Another kind of case is a little less clear-cut, namely where art is censored on grounds of taste and decency. Perhaps there is an argument here. There may be some things in the arts that require a certain maturity in the eye of the perceiver. We can understand a need for film classifications, for instance, as it could be harmful to a child to be exposed too soon to certain things, such as realistic violence. And I doubt it would be a good idea to take my 8-year old to a Gilbert and George exhibition (though I think he’d find most of their work very funny).

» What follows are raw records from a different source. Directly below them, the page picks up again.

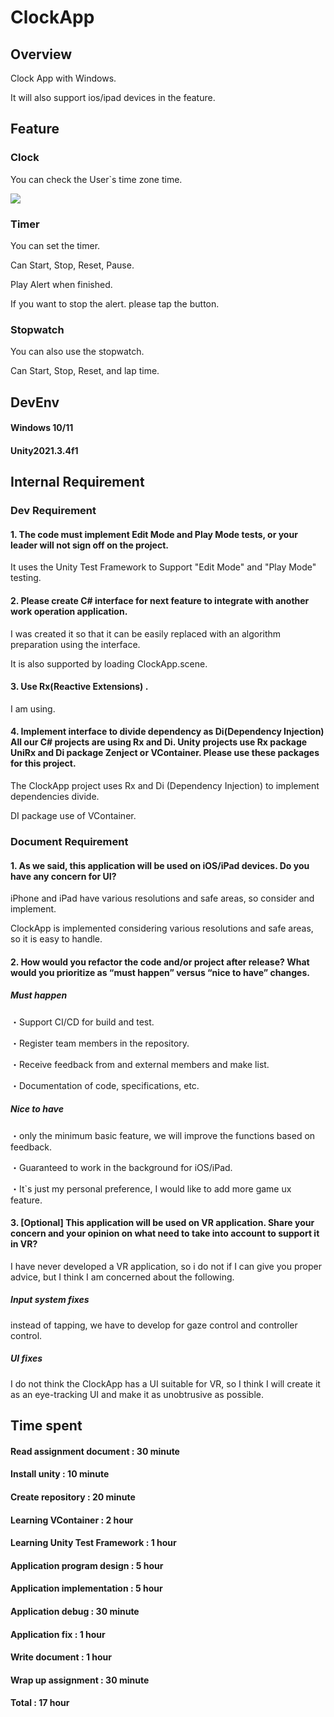 # ClockApp

## Overview
Clock App with Windows.

It will also support ios/ipad devices in the feature.

## Feature

### Clock
You can check the User`s time zone time.

<img src="ReadMeResource/Image001.png" />

### Timer
You can set the timer.

Can Start, Stop, Reset, Pause.

Play Alert when finished.

If you want to stop the alert. please tap the button.

### Stopwatch
You can also use the stopwatch.

Can Start, Stop, Reset, and lap time.

## DevEnv
#### Windows 10/11
#### Unity2021.3.4f1

## Internal Requirement
### Dev Requirement
#### 1. The code must implement Edit Mode and Play Mode tests, or your leader will not sign off on the project.
It uses the Unity Test Framework to Support "Edit Mode" and "Play Mode" testing.

#### 2. Please create C# interface for next feature to integrate with another work operation application. 
I was created it so that it can be easily replaced with an algorithm preparation using the interface.

It is also supported by loading ClockApp.scene.

#### 3. Use Rx(Reactive Extensions) .
I am using.

#### 4. Implement interface to divide dependency as Di(Dependency Injection) All our C# projects are using Rx and Di. Unity projects use Rx package UniRx and Di package Zenject or VContainer. Please use these packages for this project. 
The ClockApp project uses Rx and Di (Dependency Injection) to implement dependencies divide.

DI package use of VContainer.

### Document Requirement 
#### 1. As we said, this application will be used on iOS/iPad devices. Do you have any concern for UI?
iPhone and iPad have various resolutions and safe areas, so consider and implement.

ClockApp is implemented considering various resolutions and safe areas, so it is easy to handle.

#### 2. How would you refactor the code and/or project after release? What would you prioritize as “must happen” versus “nice to have” changes. 
##### Must happen
・Support CI/CD for build and test.

・Register team members in the repository.

・Receive feedback from and external members and make list.

・Documentation of code, specifications, etc.

##### Nice to have
・only the minimum basic feature, we will improve the functions based on feedback.

・Guaranteed to work in the background for iOS/iPad.

・It`s just my personal preference, I would like to add more game ux feature.

#### 3. [Optional] This application will be used on VR application. Share your concern and your opinion on what need to take into account to support it in VR?
I have never developed a VR application, so i do not if I can give you proper advice, but I think I am concerned about the following.

##### Input system fixes
instead of tapping, we have to develop for gaze control and controller control.

##### UI fixes
I do not think the ClockApp has a UI suitable for VR, so I think I will create it as an eye-tracking UI and make it as unobtrusive as possible.

## Time spent
#### Read assignment document : 30 minute
#### Install unity : 10 minute
#### Create repository : 20 minute
#### Learning VContainer : 2 hour
#### Learning Unity Test Framework : 1 hour
#### Application program design :  5 hour
#### Application implementation : 5 hour
#### Application debug : 30 minute
#### Application fix : 1 hour
#### Write document : 1 hour
#### Wrap up assignment : 30 minute
#### Total : 17 hour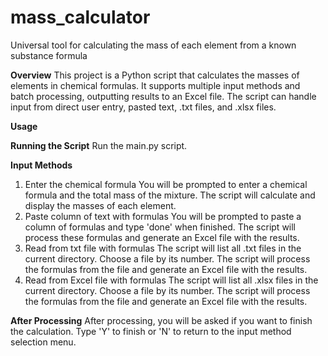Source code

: # mass_calculator
Universal tool for calculating the mass of each element from a known substance formula

**Overview**
This project is a Python script that calculates the masses of elements in chemical formulas. It supports multiple input methods and batch processing, outputting results to an Excel file. The script can handle input from direct user entry, pasted text, .txt files, and .xlsx files.

**Usage**

**Running the Script**
Run the main.py script.

**Input Methods**
1. Enter the chemical formula
You will be prompted to enter a chemical formula and the total mass of the mixture.
The script will calculate and display the masses of each element.
2. Paste column of text with formulas
You will be prompted to paste a column of formulas and type 'done' when finished.
The script will process these formulas and generate an Excel file with the results.
3. Read from txt file with formulas
The script will list all .txt files in the current directory.
Choose a file by its number.
The script will process the formulas from the file and generate an Excel file with the results.
4. Read from Excel file with formulas
The script will list all .xlsx files in the current directory.
Choose a file by its number.
The script will process the formulas from the file and generate an Excel file with the results.

**After Processing**
After processing, you will be asked if you want to finish the calculation. Type 'Y' to finish or 'N' to return to the input method selection menu.


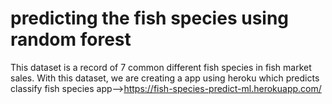 # predicting the fish species using random forest
This dataset is a record of 7 common different fish species in fish market sales. With this dataset, we are creating a app using heroku which predicts classify fish species 
app-->https://fish-species-predict-ml.herokuapp.com/
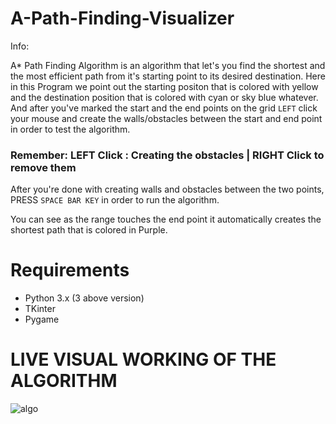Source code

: # A-Path-Finding-Visualizer

Info:

A* Path Finding Algorithm is an algorithm that let's you find the shortest and the most efficient path from it's starting point to its desired destination.
Here in this Program we point out the starting positon that is colored with yellow and the destination position that is colored with cyan or sky blue whatever. And after you've marked the start and the end points on the grid `LEFT` click your mouse and create the walls/obstacles between the start and end point in order to test the algorithm.

### Remember: LEFT Click : Creating the obstacles | RIGHT Click to remove them

After you're done with creating walls and obstacles between the two points, PRESS `SPACE BAR KEY` in order to run the algorithm.

You can see as the range touches the end point it automatically creates the shortest path that is colored in Purple.

# Requirements
- Python 3.x (3 above version)
- TKinter
- Pygame

# LIVE VISUAL WORKING OF THE ALGORITHM

![algo](https://user-images.githubusercontent.com/58136275/119929234-c2436e80-bf9a-11eb-8620-5f3ccca3889b.gif)

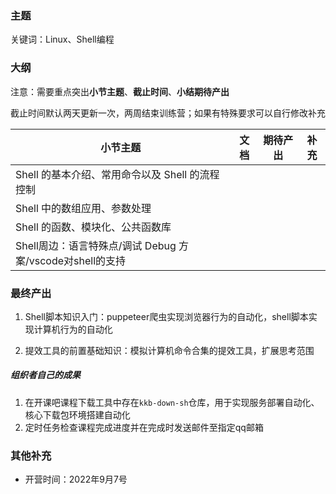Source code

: ### 主题

关键词：Linux、Shell编程

### 大纲

注意：需要重点突出**小节主题**、**截止时间**、**小结期待产出**

截止时间默认两天更新一次，两周结束训练营；如果有特殊要求可以自行修改补充

| 小节主题                                                  | 文档 | 期待产出 | 补充 |
| --------------------------------------------------------- | ---- | -------- | ---- |
| Shell 的基本介绍、常用命令以及 Shell 的流程控制           |      |          |      |
| Shell 中的数组应用、参数处理                              |      |          |      |
| Shell 的函数、模块化、公共函数库                          |      |          |      |
| Shell周边：语言特殊点/调试 Debug 方案/vscode对shell的支持 |      |          |      |

### 最终产出

1. Shell脚本知识入门：puppeteer爬虫实现浏览器行为的自动化，shell脚本实现计算机行为的自动化

2. 提效工具的前置基础知识：模拟计算机命令合集的提效工具，扩展思考范围

##### 组织者自己的成果

1. 在开课吧课程下载工具中存在`kkb-down-sh`仓库，用于实现服务部署自动化、核心下载包环境搭建自动化
2. 定时任务检查课程完成进度并在完成时发送邮件至指定qq邮箱



### 其他补充

- 开营时间：2022年9月7号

Perhaps there are some exceptions, then. Nevertheless, the default position is that the individual ought to be allowed to decide what they want and don’t want to view. This is especially important given that one of the functions of art is to question conventional ways of thinking, including our thinking about morality and representation, and challenging us to see things anew. Art has always made us query those very standards of taste and decency that are sometimes used as the excuse for its censorship. Our moral development can sometimes be driven by the novelty we encounter in confrontational works. Art by Robert Mapplethorpe, Peter Fendi and Gustave Courbet’s L’Origine du monde are great works even though some might be offended by them.
Occasionally an artist deliberately produces provocative art in bad taste and causes offence. It might shock us and that’s not always enough to make it good. There is much bad art and plenty a misplaced assault on our sensibilities. But even here we should defend the artist’s right to produce shocking work just as we should defend an opponent’s right to espouse their politics. After all, many great artists have had their work condemned at first. These things sometimes need a historical perspective before we can pass final judgement. If we censor now, we could be losing some of the great art of the future.